Step 1: Transfer Your Design to the Leather
Method 1: Transfer from a printout.
This is probably the safer way to go, and it's pretty easy to do.
- Print out a design.
- Get the leather a little bit wet*.
- Put the design on the leather, ink-side up.
- Trace the design (you can use a special tool called a stylus, or a pencil, or anything that will leave a bit of a dent on the leather).
Method 2: Freehand
I prefer this method, partially because I'm lazy, and partially because I like to make it up as I go. Usually I'll draw a sketch, decide what I like and don't like about it, and then draw a modified version on the leather. In this case, I got the leather a little wet so there would be a dent where I drew.
Step 2: Cut the Lines
Yes, you actually cut the leather wherever you want there to be a bold line or edge. Don't cut all the way through, but do cut about half-way. My first time tooling leather, I was so afraid of messing something up that I went really shallow with all the steps... and got a pretty boring, flat looking design. Be bold.
Warning: you may be tempted to stop after this step, because it's going to look pretty awesome already. Don't do it. Better things are yet to come.
The pictures show a good way to hold the swivel knife. It can swivel (thus the name), which allows you to cut really clean lines pretty easily. Keep it sharp.
Step 3: Bevel the Edges
The idea is to bevel edges that you really want to stand out.

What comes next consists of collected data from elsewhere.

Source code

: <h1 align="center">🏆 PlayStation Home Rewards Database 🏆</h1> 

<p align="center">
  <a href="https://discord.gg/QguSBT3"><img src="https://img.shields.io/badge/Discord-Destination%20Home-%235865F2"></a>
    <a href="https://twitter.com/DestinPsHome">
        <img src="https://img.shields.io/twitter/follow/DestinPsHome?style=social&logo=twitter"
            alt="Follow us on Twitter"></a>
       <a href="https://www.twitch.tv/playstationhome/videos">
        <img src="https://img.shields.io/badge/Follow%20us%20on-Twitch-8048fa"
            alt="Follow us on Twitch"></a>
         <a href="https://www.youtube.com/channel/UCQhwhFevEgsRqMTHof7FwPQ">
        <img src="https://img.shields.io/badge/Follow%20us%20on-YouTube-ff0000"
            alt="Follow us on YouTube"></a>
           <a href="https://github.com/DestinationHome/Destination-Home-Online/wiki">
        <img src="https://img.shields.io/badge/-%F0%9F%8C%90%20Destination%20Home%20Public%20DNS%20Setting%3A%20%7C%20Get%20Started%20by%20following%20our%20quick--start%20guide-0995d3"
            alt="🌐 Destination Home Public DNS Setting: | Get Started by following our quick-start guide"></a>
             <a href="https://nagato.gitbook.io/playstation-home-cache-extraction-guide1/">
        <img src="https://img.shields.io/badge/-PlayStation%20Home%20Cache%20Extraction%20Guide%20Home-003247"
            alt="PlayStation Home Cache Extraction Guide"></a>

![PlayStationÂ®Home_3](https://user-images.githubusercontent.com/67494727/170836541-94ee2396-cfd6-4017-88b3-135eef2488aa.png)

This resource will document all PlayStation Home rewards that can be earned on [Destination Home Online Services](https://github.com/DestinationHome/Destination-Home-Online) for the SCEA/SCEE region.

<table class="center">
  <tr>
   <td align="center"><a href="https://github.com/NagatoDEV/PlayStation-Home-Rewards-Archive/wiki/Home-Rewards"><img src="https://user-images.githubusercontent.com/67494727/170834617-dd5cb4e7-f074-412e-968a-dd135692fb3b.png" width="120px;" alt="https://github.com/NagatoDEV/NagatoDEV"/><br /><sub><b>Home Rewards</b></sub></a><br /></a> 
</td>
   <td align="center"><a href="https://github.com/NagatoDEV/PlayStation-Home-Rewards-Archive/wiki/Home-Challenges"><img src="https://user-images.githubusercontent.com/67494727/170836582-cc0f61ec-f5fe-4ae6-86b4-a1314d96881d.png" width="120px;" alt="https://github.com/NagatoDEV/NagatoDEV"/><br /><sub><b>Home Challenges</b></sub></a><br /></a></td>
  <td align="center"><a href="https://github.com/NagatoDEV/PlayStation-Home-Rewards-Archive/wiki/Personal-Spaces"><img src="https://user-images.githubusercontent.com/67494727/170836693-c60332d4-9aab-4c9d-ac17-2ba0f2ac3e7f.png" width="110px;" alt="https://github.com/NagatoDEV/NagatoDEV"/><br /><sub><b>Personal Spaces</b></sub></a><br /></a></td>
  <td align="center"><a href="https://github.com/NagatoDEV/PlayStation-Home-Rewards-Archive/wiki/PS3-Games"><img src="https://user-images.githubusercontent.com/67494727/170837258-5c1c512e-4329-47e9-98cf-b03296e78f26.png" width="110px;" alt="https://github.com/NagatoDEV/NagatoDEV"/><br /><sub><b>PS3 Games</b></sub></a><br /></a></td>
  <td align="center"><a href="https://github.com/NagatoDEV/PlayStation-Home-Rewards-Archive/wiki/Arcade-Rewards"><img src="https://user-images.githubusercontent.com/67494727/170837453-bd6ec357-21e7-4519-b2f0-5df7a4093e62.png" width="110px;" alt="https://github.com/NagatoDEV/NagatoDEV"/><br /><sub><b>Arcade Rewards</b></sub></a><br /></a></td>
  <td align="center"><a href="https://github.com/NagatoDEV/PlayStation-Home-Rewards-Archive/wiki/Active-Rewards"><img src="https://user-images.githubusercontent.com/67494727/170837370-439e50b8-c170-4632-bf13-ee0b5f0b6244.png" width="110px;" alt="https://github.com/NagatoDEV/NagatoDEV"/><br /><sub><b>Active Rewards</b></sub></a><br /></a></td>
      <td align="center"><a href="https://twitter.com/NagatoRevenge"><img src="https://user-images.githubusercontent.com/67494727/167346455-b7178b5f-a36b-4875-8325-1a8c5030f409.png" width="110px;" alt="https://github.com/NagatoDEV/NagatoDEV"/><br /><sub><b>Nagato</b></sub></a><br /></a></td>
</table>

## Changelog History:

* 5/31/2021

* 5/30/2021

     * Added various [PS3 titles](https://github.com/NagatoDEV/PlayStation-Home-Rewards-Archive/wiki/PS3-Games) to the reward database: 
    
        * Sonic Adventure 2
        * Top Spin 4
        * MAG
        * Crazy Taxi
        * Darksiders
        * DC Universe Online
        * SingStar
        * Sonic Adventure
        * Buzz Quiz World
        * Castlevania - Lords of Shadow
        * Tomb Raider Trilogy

Try beveling one side of a cut and not the other, or the outside of petals... or whatever needs beveling.
Step 4: Add Little Cutesy Stuff
One good tool is a "seeder", which makes little circles that look like the seeds in plants or flowers. Another is a "camouflage tool", which can make cool little dimples in leaves.
Step 5: Fill in the Background
Step 6: Add Finishing Touches / Edits
Step 7: Finish the Leather
I experimented on scrap pieces with some clear coats and stains that came with a starter kit I had, but didn't like the results. I ended up rubbing in Neat's Foot oil with an old sock. This really isn't a "finish", per se... it softens the leather (I was afraid this might mute the tooling, but it didn't seem to do so), but it doesn't seal it. To me, that's ok. If the leather gets a little weathered and develops a bit of a patina, I'll be happy.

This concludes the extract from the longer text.